There were inherent flaws in the 996 and 986 and the early 987 and 997's also. Porsche Cars North America (PCNA) lost a lawsuit brought upon them by owners whose engines went crunch and suffered scored bores.
http://www.eisenimssettlement.com/
In fact the flaw is so inherent, that Baz hart of Hartech in Bolton says if not modified, it's a matter of when not if the engine packs up with scored bores and/or IMS failure.
I know a lot of Porsche indys who are ex-OPC and they ALL cite the numerous examples of crunched engines (around 2-3 a month) they got in for replacement engines. OPC (Official Porsche Centres) refused to accept an inherent flaw in the design, fearing it would open the floodgates for class action lawsuits or individual lawsuits.
Unfortunately, when OPC replaced the engines under warranty (remember you can extend the standard warranty to 10 years), they replaced the crunched engines with the same flawed engines so it was another ticking time bomb until that engine went crunch.
Hartech are probably the best for rebuilds, replacing the cheap lokasil liners for nikasil, and machining the water channels on bank 2 for better water flow and cooling, better quality pistons and rings, better IMS bearing etc. baz has made a living out of rebuilding broken boxster and cayman and 996 and 997 engines. His core business is founded upon Porsche's failure to correct the flawed design (until they came out with the DFI engine). But a Hartech-rebuilt engine is no safeguard without sight of (a) Hartech full report and recommendations and (b) the FULL itemised invoice.

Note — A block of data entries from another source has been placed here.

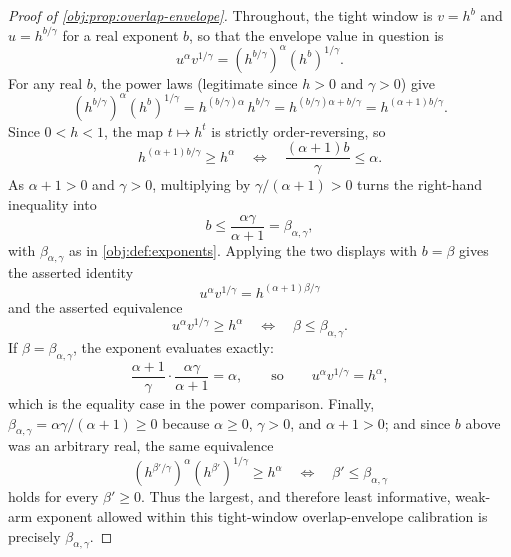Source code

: \begin{proof}[Proof of \cref{obj:prop:overlap-envelope}]
Throughout, the tight window is \(v=h^b\) and \(u=h^{b/\gamma}\) for a real exponent \(b\), so that the envelope value in question is
\[
u^\alpha v^{1/\gamma}=\left(h^{b/\gamma}\right)^\alpha\left(h^{b}\right)^{1/\gamma}.
\]
For any real \(b\), the power laws (legitimate since \(h>0\) and \(\gamma>0\)) give
\[
\left(h^{b/\gamma}\right)^\alpha\left(h^{b}\right)^{1/\gamma}
=h^{(b/\gamma)\alpha}\,h^{b/\gamma}
=h^{(b/\gamma)\alpha+b/\gamma}
=h^{(\alpha+1)b/\gamma}.
\]
Since \(0<h<1\), the map \(t\mapsto h^t\) is strictly order-reversing, so
\[
h^{(\alpha+1)b/\gamma}\ge h^\alpha
\quad\Longleftrightarrow\quad
\frac{(\alpha+1)b}{\gamma}\le \alpha .
\]
As \(\alpha+1>0\) and \(\gamma>0\), multiplying by \(\gamma/(\alpha+1)>0\) turns the right-hand inequality into
\[
b\le \frac{\alpha\gamma}{\alpha+1}=\beta_{\alpha,\gamma},
\]
with \(\beta_{\alpha,\gamma}\) as in \cref{obj:def:exponents}. %
Applying the two displays with \(b=\beta\) gives the asserted identity
\[
u^\alpha v^{1/\gamma}=h^{(\alpha+1)\beta/\gamma}
\]
and the asserted equivalence
\[
u^\alpha v^{1/\gamma}\ge h^\alpha
\quad\Longleftrightarrow\quad
\beta\le\beta_{\alpha,\gamma}.
\]
If \(\beta=\beta_{\alpha,\gamma}\), the exponent evaluates exactly:
\[
\frac{\alpha+1}{\gamma}\cdot\frac{\alpha\gamma}{\alpha+1}=\alpha,
\qquad\text{so}\qquad
u^\alpha v^{1/\gamma}=h^\alpha,
\]
which is the equality case in the power comparison. %
Finally, \(\beta_{\alpha,\gamma}=\alpha\gamma/(\alpha+1)\ge0\) because \(\alpha\ge0\), \(\gamma>0\), and \(\alpha+1>0\); and since \(b\) above was an arbitrary real, the same equivalence
\[
\left(h^{\beta'/\gamma}\right)^\alpha\left(h^{\beta'}\right)^{1/\gamma}\ge h^\alpha
\quad\Longleftrightarrow\quad
\beta'\le\beta_{\alpha,\gamma}
\]
holds for every \(\beta'\ge0\). %
Thus the largest, and therefore least informative, weak-arm exponent allowed within this tight-window overlap-envelope calibration is precisely \(\beta_{\alpha,\gamma}\). %
\end{proof}

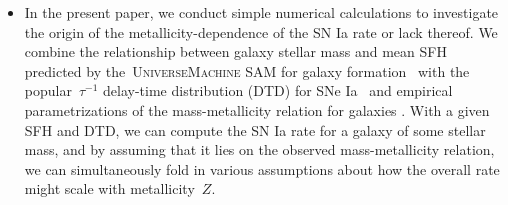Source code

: \documentclass[ms.tex]{subfiles}
\begin{document}
\begin{itemize}
	\item In the present paper, we conduct simple numerical calculations to
	investigate the origin of the metallicity-dependence of the SN Ia rate or
	lack thereof.
	We combine the relationship between galaxy stellar mass and mean SFH
	predicted by the~\textsc{UniverseMachine} SAM for galaxy
	formation~\citep{Behroozi2019} with the popular~$\tau^{-1}$ delay-time
	distribution (DTD) for SNe Ia~\citep[e.g.][]{Maoz2012a} and empirical
	parametrizations of the mass-metallicity relation for galaxies
	\citep{Andrews2013, Zahid2014}.
	With a given SFH and DTD, we can compute the SN Ia rate for a galaxy of
	some stellar mass, and by assuming that it lies on the observed
	mass-metallicity relation, we can simultaneously fold in various
	assumptions about how the overall rate might scale with metallicity~$Z$.

\end{itemize}
\end{document}
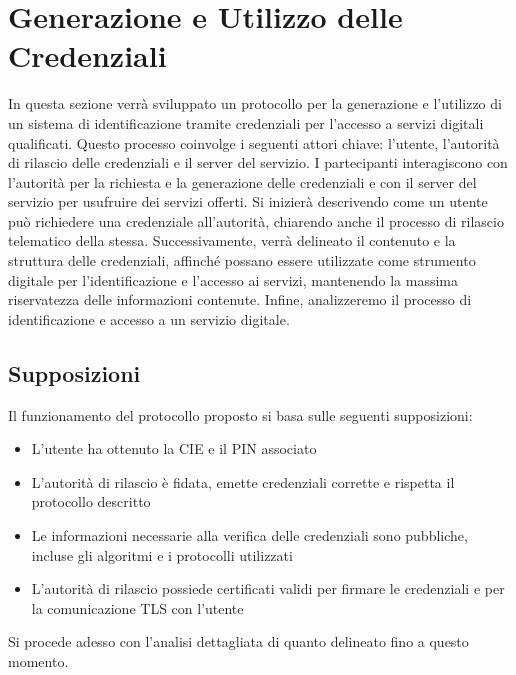     \section{Generazione e Utilizzo delle Credenziali}
        In questa sezione verrà sviluppato un protocollo per la generazione e l'utilizzo di un sistema di identificazione tramite credenziali per l'accesso a servizi digitali qualificati.
        Questo processo coinvolge i seguenti attori chiave: l'utente, l'autorità di rilascio delle credenziali e il server del servizio.
        I partecipanti interagiscono con l'autorità per la richiesta e la generazione delle credenziali e con il server del servizio per usufruire dei servizi offerti.
        Si inizierà descrivendo come un utente può richiedere una credenziale all'autorità, chiarendo anche il processo di rilascio telematico della stessa.
        Successivamente, verrà delineato il contenuto e la struttura delle credenziali, affinché possano essere utilizzate come strumento digitale per l'identificazione e l'accesso ai servizi, mantenendo la massima riservatezza delle informazioni contenute.
        Infine, analizzeremo il processo di identificazione e accesso a un servizio digitale.
                
        \subsection{Supposizioni}
            Il funzionamento del protocollo proposto si basa sulle seguenti supposizioni:

            \begin{itemize}
                \item L'utente ha ottenuto la CIE e il PIN associato

                \item L'autorità di rilascio è fidata, emette credenziali corrette e rispetta il protocollo descritto

                \item Le informazioni necessarie alla verifica delle credenziali sono pubbliche, incluse gli algoritmi e i protocolli utilizzati

                \item L'autorità di rilascio possiede certificati validi per firmare le credenziali e per la comunicazione TLS con l'utente
            \end{itemize}

            \noindent Si procede adesso con l’analisi dettagliata di quanto delineato fino a questo momento.


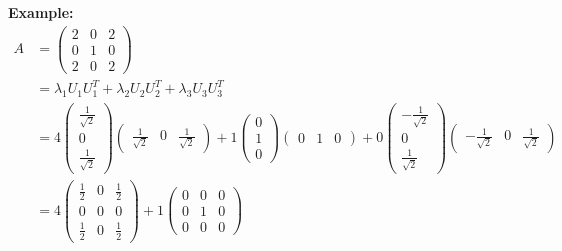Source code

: \noindent
\newline
\textbf{Example:}
\begin{align}
    A &= \begin{pmatrix}
        2 & 0 & 2 \\
        0 & 1 & 0 \\
        2 & 0 & 2
    \end{pmatrix} \\
    &= \lambda_1 U_1 U_1^T + \lambda_2 U_2 U_2^T + \lambda_3 U_3 U_3^T \\
    &= 4 \begin{pmatrix}
        \frac{1}{\sqrt{2}} \\ 0 \\ \frac{1}{\sqrt{2}}
    \end{pmatrix} \begin{pmatrix}
        \frac{1}{\sqrt{2}} & 0 & \frac{1}{\sqrt{2}}
    \end{pmatrix} + 1 \begin{pmatrix}
        0 \\ 1 \\ 0 
    \end{pmatrix} \begin{pmatrix}
        0 & 1 & 0 
    \end{pmatrix} + 0 \begin{pmatrix}
        -\frac{1}{\sqrt{2}} \\ 0 \\ \frac{1}{\sqrt{2}}
    \end{pmatrix} \begin{pmatrix}
        -\frac{1}{\sqrt{2}} & 0 & \frac{1}{\sqrt{2}}
    \end{pmatrix} \\
    &= 4 \begin{pmatrix}
        \frac{1}{2} & 0 & \frac{1}{2} \\
        0 & 0 & 0 \\
        \frac{1}{2} & 0 & \frac{1}{2}
    \end{pmatrix} + 1 \begin{pmatrix}
        0 & 0 & 0 \\
        0 & 1 & 0 \\
        0 & 0 & 0
    \end{pmatrix}
\end{align}
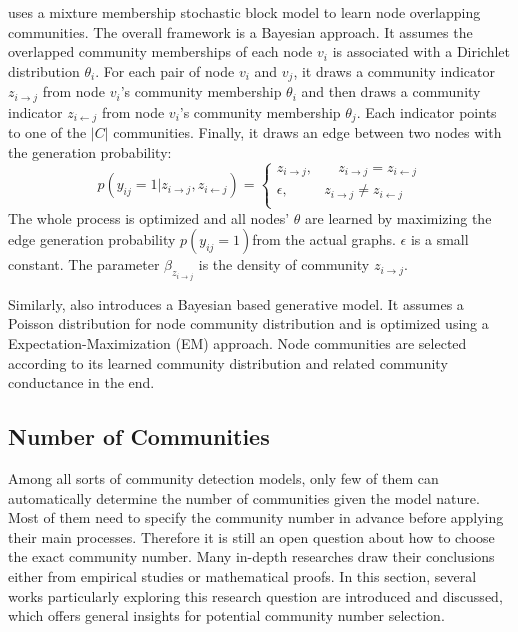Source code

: \cite{gopalan2013efficient} uses a mixture membership stochastic block model to learn node overlapping communities. The overall framework is a Bayesian approach. It assumes the overlapped community memberships of each node $v_i$ is associated with a Dirichlet distribution $\theta_i$. For each pair of node $v_i$ and $v_j$, it draws a community indicator $z_{i \rightarrow j}$ from node $v_i$’s community membership $\theta_i$ and then draws  a community indicator  $z_{i \leftarrow j}$  from node $v_i$’s community membership $\theta_j$. Each indicator points to one
of the $|C|$ communities. Finally, it draws an edge between two nodes with the generation probability:
\begin{equation} 
p(y_{ij} = 1|z_{i \rightarrow j},z_{i \leftarrow j}) =
\begin{cases}
z_{i \rightarrow j},       & \quad  z_{i \rightarrow j} = z_{i \leftarrow j}\\ 
\epsilon,  & z_{i \rightarrow j} \neq z_{i \leftarrow j}\\ 
\end{cases}
\end{equation}
The whole process is optimized and all nodes' $\theta$ are learned by maximizing the edge generation probability $p(y_{ij} = 1)$from the actual graphs.  $\epsilon$ is a small constant. The
parameter $\beta_{z_{i \rightarrow j}}$ is the density of community $z_{i \rightarrow j}$.

Similarly, \cite{jin2016detect} also introduces a Bayesian based generative model. It assumes a Poisson distribution for node community distribution and is optimized using a Expectation-Maximization (EM) approach. Node communities are selected according to its learned community distribution and related community conductance in the end.

\subsection{Number of Communities}
Among all sorts of community detection models, only few of them can automatically determine the number of communities given the model nature. Most of them need to specify the community number in advance before applying their main processes. Therefore it is still an open question about how to choose the exact community number. Many in-depth researches draw their conclusions either from empirical studies or mathematical proofs. In this section, several works particularly exploring this research question are introduced and discussed, which offers general insights for potential community number selection.

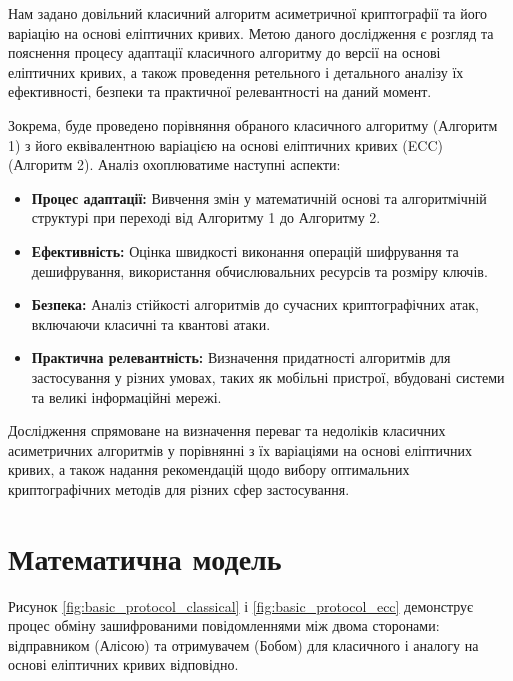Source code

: \documentclass[12pt]{report}
\theoremstyle{definition}
\theoremstyle{plain}
\begin{document}
Нам задано довільний класичний алгоритм асиметричної криптографії та його варіацію на основі еліптичних кривих. Метою даного дослідження є розгляд та пояснення процесу адаптації класичного алгоритму до версії на основі еліптичних кривих, а також проведення ретельного і детального аналізу їх ефективності, безпеки та практичної релевантності на даний момент.

Зокрема, буде проведено порівняння обраного класичного алгоритму (Алгоритм 1) з його еквівалентною варіацією на основі еліптичних кривих (ECC) (Алгоритм 2). Аналіз охоплюватиме наступні аспекти:
\begin{itemize}
    \item \textbf{Процес адаптації:} Вивчення змін у математичній основі та алгоритмічній структурі при переході від Алгоритму 1 до Алгоритму 2.
    \item \textbf{Ефективність:} Оцінка швидкості виконання операцій шифрування та дешифрування, використання обчислювальних ресурсів та розміру ключів.
    \item \textbf{Безпека:} Аналіз стійкості алгоритмів до сучасних криптографічних атак, включаючи класичні та квантові атаки.
    \item \textbf{Практична релевантність:} Визначення придатності алгоритмів для застосування у різних умовах, таких як мобільні пристрої, вбудовані системи та великі інформаційні мережі.
\end{itemize}

Дослідження спрямоване на визначення переваг та недоліків класичних асиметричних алгоритмів у порівнянні з їх варіаціями на основі еліптичних кривих, а також надання рекомендацій щодо вибору оптимальних криптографічних методів для різних сфер застосування.

\section{Математична модель}

Рисунок \ref{fig:basic_protocol_classical} і \ref{fig:basic_protocol_ecc} демонструє процес обміну зашифрованими повідомленнями між двома сторонами: відправником (Алісою) та отримувачем (Бобом) для класичного і аналогу на основі еліптичних кривих відповідно.
\end{document}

I even know of people who had a borescope on pre-purchase at indys, were given the all-clear and then into ownership, borescope request at service showed scored bores. Some off-loaded them onto unsuspecting mugs. Others sank £10k-£12k into a rebuild and kept telling themselves and forum members that it was a keeper. It has to be after sinking that sort of money and worth not a lot more than the cost of the rebuild! Still some others went for "partial" rebuild for the problem to re-occur on the non-rectified items to keep costs down and off-load the car to some unsuspecting mug who is mesmerised by "hartech-rebuild or indy- rebuild". It all depends on what the owners instruct Hartech to carry out with the recommendations provided.
Now tell me, who wants to buy a non-Mezger, non-DFI Porsche water-cooled car?
Not me for sure. I don't like to play Russian Roulette with a live round in a chamber. Though plenty of people evidently do judging by how many of these cars are out there.